Tensor Computing Interface (TCI)

Updated 4 January 2026

Tensor Computing Interface (TCI) is a standardized API that unifies tensor operations across heterogeneous platforms, enabling efficient tensor-network applications.
It uses a zero-overhead design with compile-time templates, ensuring performance parity with native framework implementations on CPUs, GPUs, and supercomputers.
The interface offers over 50 free functions and a BLAS-like xGETT for binary tensor contraction, promoting portability and seamless backend integration.

The Tensor Computing Interface (TCI) is a standardized, application-oriented API designed to abstract and unify tensor operations across heterogeneous software and hardware platforms. TCI enables portable, high-performance tensor-network (TN) applications in domains such as quantum science and machine learning. It addresses widespread deficiencies in interoperability and code portability by decoupling application logic from underlying tensor-computing frameworks (TCFs), exposing a lightweight, expressive set of core primitives for tensor manipulation, linear algebra, and network contraction.
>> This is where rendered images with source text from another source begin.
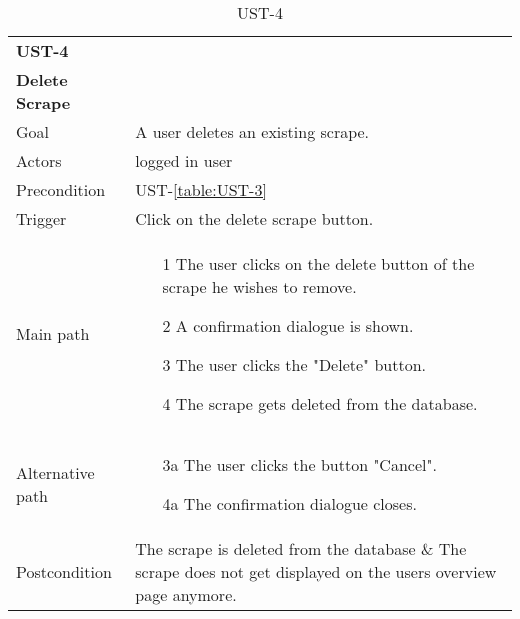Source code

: \documentclass[titlepage, 12pt]{article}
\begin{document}
  \begin{table}[H]
    \begin{center}

      \begin{tabular}{p{4cm}|p{10cm}}
        \textbf{UST-4}\\ \textbf{Delete Scrape}                                            \\
        \hline
        Goal             & A user deletes an existing scrape.                  \\
        \hline
        Actors           & logged in user                                               \\
        \hline
        Precondition     & UST-\ref{table:UST-3}                                     \\
        \hline
        Trigger          & Click on the delete scrape button.                            \\
        \hline
        Main path        &
        \begin{itemize}
          \item [1] The user clicks on the delete button of the scrape he wishes to remove.
          \item [2] A confirmation dialogue is shown.
          \item [3] The user clicks the "Delete" button.
          \item [4] The scrape gets deleted from the database.
        \end{itemize}                                                         \\
        \hline
        Alternative path &
        \begin{itemize}
          \item [3a] The user clicks the button "Cancel".
          \item [4a] The confirmation dialogue closes.
        \end{itemize}                                                         \\
        \hline
        Postcondition    & The scrape is deleted from the database \& The scrape does not get displayed on the users overview page anymore. \\
      \end{tabular}

      \caption{UST-4}
      \label{table:UST-4}

    \end{center}
  \end{table}
\end{document}
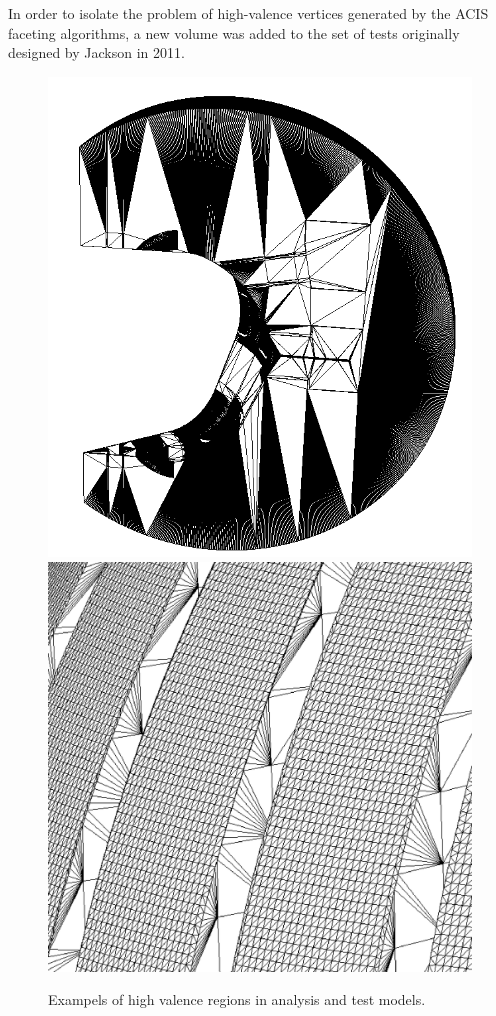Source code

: \documentclass[12pt, a4paper]{article}
\begin{document}
In order to isolate the problem of high-valence vertices generated by the ACIS faceting algorithms, a new volume was added to the set of tests originally designed by Jackson in 2011.


\begin{figure}[H]
  \centering
    \includegraphics[scale=0.2]{iter_sideon.png}
    \includegraphics[scale=0.1]{ds_hv.png}
    \caption{Exampels of high valence regions in analysis and test models.}
    \label{hv_examples}
\end{figure}
\end{document}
Complementing this, the xGETT interface delivers BLAS-like semantics for binary tensor contraction, providing a rigorous foundation for future TCI standardization (Sun et al., 30 Dec 2025, Hörnblad, 2024).

1. Motivation and Architectural Principles

Traditional tensor-network workflows are tightly coupled to framework-specific APIs—e.g. ITensor, Cytnx, cuTENSOR—leading to prohibitive costs in migration, maintenance, and hardware targeting. TCI mitigates these issues via three strategies:

API Abstraction: Presents a minimal, expressive interface in standard C++ (C++17), supporting both object- and free-function paradigms for tensor manipulation.
Zero-Overhead Design: Utilizes compile-time template resolution for all tensor traits and types, avoiding runtime virtual dispatch and aligning performance with native TCF backends.
Cross-Platform Portability: Allows migration between CPUs, GPUs, supercomputer clusters, and emerging tensor-acceleration hardware (e.g. TPUs) by changing only typedefs and header includes (Sun et al., 30 Dec 2025).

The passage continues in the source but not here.